Classification and Core Architecture of Active Launch Vehicles
India maintains a stratified fleet of operational launch vehicles configured to service different orbital regimes, ranging from Low Earth Orbit (LEO) to Geosynchronous Transfer Orbit (GTO).
| Launch Vehicle | Structural Configuration & Stages | Propulsion Profile | Payload Capacity | Primary Strategic Role |
| Small Satellite Launch Vehicle (SSLV) | Three-stage vehicle + Velocity Trimming Module (VTM). | All-solid core stages; liquid-propellant mono-methyl hydrazine (MMH) based VTM. | 500 kg to LEO (500 km planar orbit). | Low-cost, on-demand commercial launch window for small satellite constellations. Includes carbon-epoxy solid motor cases to minimize structural mass. |
| Polar Satellite Launch Vehicle (PSLV) | Four-stage vehicle alternating solid and liquid propulsion. | Stage 1 (S139 Solid), Stage 2 (UH25/N2O4 Liquid – Vikas Engine), Stage 3 (Solid), Stage 4 (Mono-methyl Hydrazine/Mixed Oxides of Nitrogen Liquid – PS4). | 1,750 kg to Sun-Synchronous Polar Orbit (SSPO); 1,425 kg to GTO. | National “workhorse” for Earth Observation, interplanetary, and regional navigation satellites. Features a carbon composite nozzle divergent for the PS4 engine. |
| Geosynchronous Satellite Launch Vehicle (GSLV) | Three-stage vehicle with solid core, liquid strap-ons, and a cryogenic upper stage. | Stage 1 (Solid core + 4 liquid strap-ons), Stage 2 (Vikas Liquid Engine), Stage 3 (Indigenous Cryogenic Upper Stage – CE-7.5 using LOX/LH2). | 2,250 kg to GTO; up to 6,000 kg to LEO. | Deployment of heavy meteorological, communication, and NVS-series navigation infrastructure. |
| Launch Vehicle Mark-3 (LVM3) | Heavy-lift three-stage architecture. | Two S200 solid rocket boosters, an L110 liquid core twin-Vikas engine stage, and a C25 cryogenic upper stage powered by the high-thrust CE-20 engine. | 4,000 kg to GTO; 8,000 kg to LEO. | Heavy commercial satellite deployment, lunar exploration (Chandrayaan program), and human-rated crew transport for the Gaganyaan Programme. |
Emerging Technological Advancements and Propulsion Breakthroughs
To lower launch costs and increase performance, ISRO is developing next-generation green propulsion, heavy-thrust cryogenic modules, and air-breathing propulsion systems.

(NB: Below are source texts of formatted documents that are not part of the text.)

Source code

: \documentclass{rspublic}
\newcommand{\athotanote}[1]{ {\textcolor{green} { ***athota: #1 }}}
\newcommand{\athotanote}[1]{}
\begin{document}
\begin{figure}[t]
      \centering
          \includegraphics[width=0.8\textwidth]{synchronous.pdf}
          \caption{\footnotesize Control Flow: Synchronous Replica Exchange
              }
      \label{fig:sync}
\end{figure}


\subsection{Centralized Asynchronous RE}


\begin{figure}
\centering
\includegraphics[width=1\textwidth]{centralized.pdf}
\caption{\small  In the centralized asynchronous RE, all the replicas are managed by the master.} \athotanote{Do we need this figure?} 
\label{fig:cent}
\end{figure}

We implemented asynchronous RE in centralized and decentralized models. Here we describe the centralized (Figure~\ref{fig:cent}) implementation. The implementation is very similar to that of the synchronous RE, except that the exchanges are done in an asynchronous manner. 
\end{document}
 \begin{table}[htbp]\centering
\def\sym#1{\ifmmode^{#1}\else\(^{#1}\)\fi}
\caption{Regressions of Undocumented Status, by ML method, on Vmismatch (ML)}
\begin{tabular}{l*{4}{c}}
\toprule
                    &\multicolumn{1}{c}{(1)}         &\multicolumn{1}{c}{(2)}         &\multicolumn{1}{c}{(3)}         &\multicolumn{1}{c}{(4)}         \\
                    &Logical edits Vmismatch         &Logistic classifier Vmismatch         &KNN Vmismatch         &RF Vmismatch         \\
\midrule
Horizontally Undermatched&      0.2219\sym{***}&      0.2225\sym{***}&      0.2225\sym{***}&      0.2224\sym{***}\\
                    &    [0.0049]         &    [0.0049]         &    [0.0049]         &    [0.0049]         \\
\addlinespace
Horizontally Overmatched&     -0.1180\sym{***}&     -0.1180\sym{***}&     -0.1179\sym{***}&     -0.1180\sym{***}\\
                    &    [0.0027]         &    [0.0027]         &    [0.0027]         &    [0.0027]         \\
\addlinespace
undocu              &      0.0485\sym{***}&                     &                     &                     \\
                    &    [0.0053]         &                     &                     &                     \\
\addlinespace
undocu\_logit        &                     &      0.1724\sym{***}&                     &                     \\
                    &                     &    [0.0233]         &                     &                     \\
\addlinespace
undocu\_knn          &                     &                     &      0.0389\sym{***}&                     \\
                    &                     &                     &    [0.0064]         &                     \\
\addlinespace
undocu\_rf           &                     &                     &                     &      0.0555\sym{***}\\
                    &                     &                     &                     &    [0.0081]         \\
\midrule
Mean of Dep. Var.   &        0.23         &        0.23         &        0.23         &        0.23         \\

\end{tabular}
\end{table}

Semi-Cryogenic Propulsion (SCE-200)
ISRO is developing a 2,000 kN thrust semi-cryogenic engine that utilizes refined kerosene (Isrosene) as fuel and Liquid Oxygen (LOX) as an oxidizer. This system replaces the liquid L110 core stage of the LVM3, increasing its GTO payload capacity from 4,000 kg to approximately 6,000 kg. Subsystem milestones include hot-testing of the Semicryogenic Engine Power Head Test Article (PHTA) and structural qualification of the Isrosene propellant tank.
Upscaled Cryogenic Engine (CE-20)
The CE-20 cryogenic engine has undergone structural modifications, including sea-level hot-testing at an upscaled 22-tonne thrust level (an increase from its baseline 19-tonne capacity). This modification uses a nozzle protection system and multi-element igniters, satisfying the safety margins required for the human-rated Gaganyaan missions.
Methalox Propulsion (LOX-Methane)
ISRO is testing sub-scale thrust chambers for a high-thrust Liquid Oxygen-Methane engine. Methane serves as a clean-burning, high-efficiency propellant that reduces soot deposition, making it a critical baseline for reusable launch vehicle architectures and future Martian/deep-space exploration.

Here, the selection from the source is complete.